Bu onların kararı, özgürlüğü ve seçimidir. Fakat Yerinden edilmiş halkının hazırladığı yürüyüşü tamamlaması, çocuklarını aç bırakması, okullarının kapılarını kapatması, tarihi bağlarını koparması, on binlerce genci göç ettirmesi, ulusal para birimini tarihinin en kötü seviyesine batırmasında Lübnan’ın suçu nedir? Ve diğer her şey bunun için geçerlidir. Lübnan’a ve Lübnanlılara olan en kötü şey... Somun fiyatından ilaç kaybına, iş kaybına, kalıcı umut kaybına kadar her şey…
Bu düşüşün kısa bir sembolünü ortaya koymak istiyorsak siyasette Cibran Basil ve parada, Merkez Bankası Başkanı Riyad Selame karşımıza çıkıyor. Birincisi, cumhurbaşkanı seçilmek ya da atayan kişi tarafından cumhurbaşkanlığına atanmak isteyerek enkazın üzerinde duruyor. İkincisi, Lübnan lirasının gövdesinin üstünde oturuyor. Hakimiyetinin yüzyılın sonuna, Lübnan'ın sonuna ve mevduatın sonuna kadar uzatılmasını bekliyor.

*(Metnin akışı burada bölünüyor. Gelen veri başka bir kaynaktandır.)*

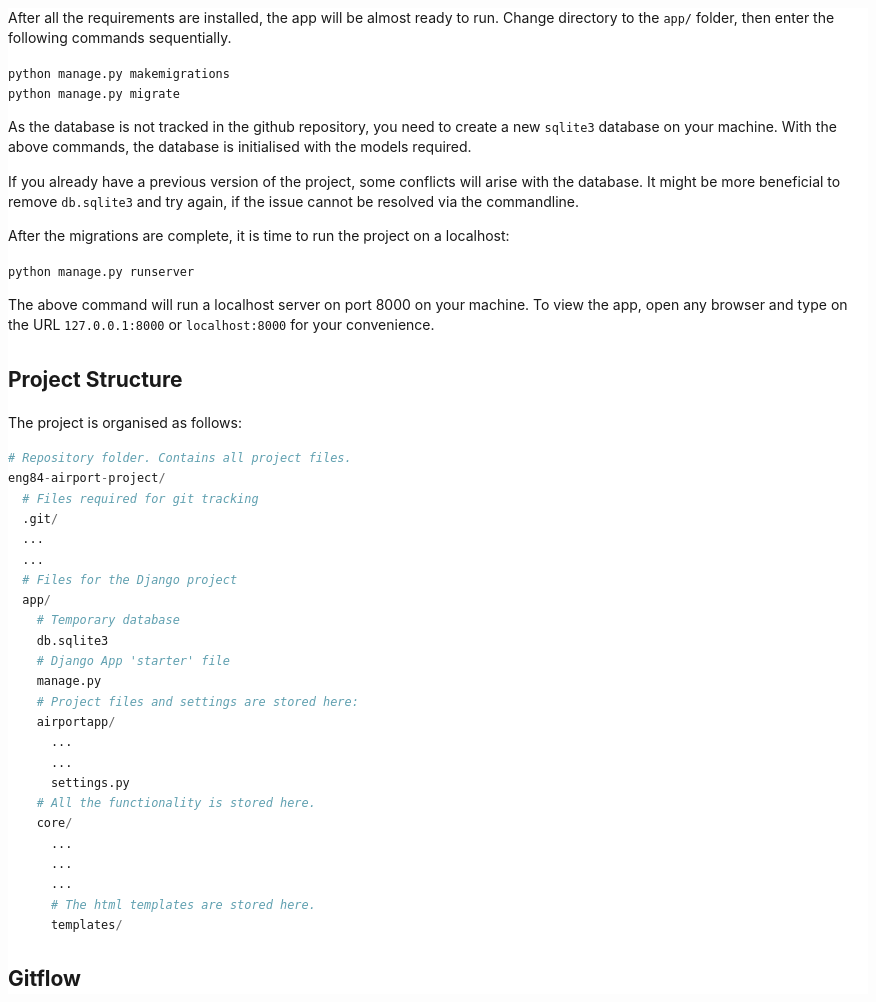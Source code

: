 After all the requirements are installed, the app will be almost ready to run. Change directory to the `app/` folder, then enter the following commands sequentially.

```bash
python manage.py makemigrations
python manage.py migrate
```

As the database is not tracked in the github repository, you need to create a new `sqlite3` database on your machine. With the above commands, the database is initialised with the models required.

If you already have a previous version of the project, some conflicts will arise with the database. It might be more beneficial to remove `db.sqlite3` and try again, if the issue cannot be resolved via the commandline.

After the migrations are complete, it is time to run the project on a localhost:

```bash
python manage.py runserver
```

The above command will run a localhost server on port 8000 on your machine. To view the app, open any browser and type on the URL `127.0.0.1:8000` or `localhost:8000` for your convenience.

## Project Structure

The project is organised as follows:

```python
# Repository folder. Contains all project files.
eng84-airport-project/
  # Files required for git tracking
  .git/
  ...
  ...
  # Files for the Django project
  app/
    # Temporary database
    db.sqlite3
    # Django App 'starter' file
    manage.py
    # Project files and settings are stored here:
    airportapp/
      ...
      ...
      settings.py
    # All the functionality is stored here.
    core/
      ...
      ...
      ...
      # The html templates are stored here.
      templates/
```

## Gitflow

Hıristiyanların siyasi lideri en azından yolsuzluk suçlamalarıyla ilgili en sert ABD yaptırımları listesine tabi. Finansal lider ise İsviçre – Avrupa – Lübnan üçgeninde zimmete para geçirme ve eşi ve erkek kardeşi ile kara para aklama suçlamalarına ilişkin soruşturmaların konusu. İkisi de oturuyor! Her ikisi de Lübnanların ve yasaların karşısında ve iki aç ve hüzünlü ölü karşısında oturuyorlar. Lübnan tarihinde hiçbir zaman, bu kadar yüksek sayıda baba çocuklarını geçindiremedikleri için intihar etmemiştir. İlk olarak çocuklarının taksitlerini ödeyemeyen bir baba intihar etti. Son olarak da başka bir kararlı baba evinin önünde kendini başından vurarak kendini öldürdü. Böylece çocuklarının anılarına bu kan sahnesini bırakmayacaktı.
“Seninle biriz” ama nereye ve ne zamana kadar? Günlük haber bülteni yabancılaştı ve politikacıların küstahlığından tiksindi. Bu yüzden ağlıyordu. Sadece ağla. Başka duygular için zaman yok. Ülke, beklentinin doğruluğuna göre cehennemde ve Maronit liderleri Cumhuriyet'ten, liradan ve egemenlikten geri kalanlar için savaşıyorlar.
Lübnanlılar her şeyde egemenlikten daha az bir şey kabul etmiyorlar. Onları okumalarına bile izin vermeden büyük egemenlikle ‘anlaşmalar’ imzaladılar. Cumhurbaşkanı tam bir egemen atmosferde seçildi. Mişel Avn’ın egemen bir cumhurbaşkanı olarak gelmesi için Cumhurbaşkanlığı makamı iki buçuk yıl boş kalacaktı. Şimdi makamın ondan sonra ne kadar boş kalacağını bilmiyoruz. Ancak her durumda bir olma ve başka bir egemenlik belirtisi yoktur.